April is the month in which Martin Luther King Jr. was assassinated. We are reminded of his heroic efforts in spreading his dreams of a better world, one that promoted more love and acceptance. He, along with several other important figures such as Harriet Tubman and Rosa Parks, lived in a time that promoted hatred, racism, segregation, and violent acts against people who were deemed inferior to the white population of America.
The year 1968 was a politically tense and unstable period. Urban riots were taking place in neighborhoods experiencing extreme poverty, crime, and exclusion from their surrounding cities. The blame for the outbursts of violence was primarily put on the black community-it was somehow their fault for the conditions they were being forced to live in. To believe non-white people are responsible for not aiming towards higher education, not having a permanent job, and not living in a clean and safe neighborhood is ignoring the white-supremacist efforts that are still being implemented to push them farther away from society.
No one likes to take responsibility for their privilege. President Lyndon B. Johnson himself wasn’t pleased with the results the commission board presented in the Kerner Report, even though he was the one who had ordered the investigations to take place. Instead of changing policies and the way society is racially structured, we end up in a cycle of ignorance, or rather indifference.
It’s been 50 years since the Kerner Report was released. Segregation is illegal, but racism and discrimination thrive. There is an underlying force to why urban slums are made up of minorities. Proper development in these areas lacks in providing healthy living conditions. Public housing projects such as the 1950’s experiment of Pruitt Igoe only appear to offer better living standards for people who have been exposed to concentrated levels of poverty and crime but instead trap them under the same conditions.
The Kerner Report and Pruitt Igoe are both dated projects.

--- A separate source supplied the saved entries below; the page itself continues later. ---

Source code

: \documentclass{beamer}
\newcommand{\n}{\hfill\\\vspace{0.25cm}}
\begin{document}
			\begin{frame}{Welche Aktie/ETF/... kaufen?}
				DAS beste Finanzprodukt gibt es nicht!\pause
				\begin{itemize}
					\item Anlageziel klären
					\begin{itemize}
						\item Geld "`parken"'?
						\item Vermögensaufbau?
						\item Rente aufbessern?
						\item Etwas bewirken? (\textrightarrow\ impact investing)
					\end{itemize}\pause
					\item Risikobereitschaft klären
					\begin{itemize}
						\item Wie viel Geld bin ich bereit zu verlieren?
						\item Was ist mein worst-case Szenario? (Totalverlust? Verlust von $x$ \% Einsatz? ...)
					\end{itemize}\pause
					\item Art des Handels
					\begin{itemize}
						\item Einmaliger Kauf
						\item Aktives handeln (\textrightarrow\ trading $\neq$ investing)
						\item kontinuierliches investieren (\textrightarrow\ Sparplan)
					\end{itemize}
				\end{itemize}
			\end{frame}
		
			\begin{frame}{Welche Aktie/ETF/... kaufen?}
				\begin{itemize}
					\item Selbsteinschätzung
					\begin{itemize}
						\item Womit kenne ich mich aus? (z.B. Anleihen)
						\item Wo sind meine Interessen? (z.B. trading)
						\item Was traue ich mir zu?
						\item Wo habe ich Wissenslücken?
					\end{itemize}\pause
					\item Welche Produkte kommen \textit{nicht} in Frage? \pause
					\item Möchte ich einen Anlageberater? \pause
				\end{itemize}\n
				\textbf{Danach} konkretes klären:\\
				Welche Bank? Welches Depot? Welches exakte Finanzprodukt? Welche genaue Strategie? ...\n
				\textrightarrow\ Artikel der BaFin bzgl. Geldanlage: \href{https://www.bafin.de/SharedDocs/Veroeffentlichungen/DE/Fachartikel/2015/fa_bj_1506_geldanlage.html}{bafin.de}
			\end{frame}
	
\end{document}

In 2018, racism is something to fear of once again, though one might argue it was never gone to begin with.
Police brutality specifically targets young black men, and incarcerating them is a way to justify taking their rights away. They are shot and killed effortlessly, while white mass murderers are merely placed in handcuffs, protected, and kept alive. We must ask ourselves: how does an unarmed black man like Stephon Clark get shot and killed by police officers, while an armed white man who kills over 17 high school students get safely escorted by police officers?
The injustice and corruption that runs in this world can be enough to turn many bitter. MLK knew fighting darkness with darkness was not the answer. But perhaps worse is meeting darkness with silence.
“The ultimate measure of a man is not where he stands in moments of comfort and convenience, but where he stands at times of challenge and controversy.” - Martin Luther King Jr.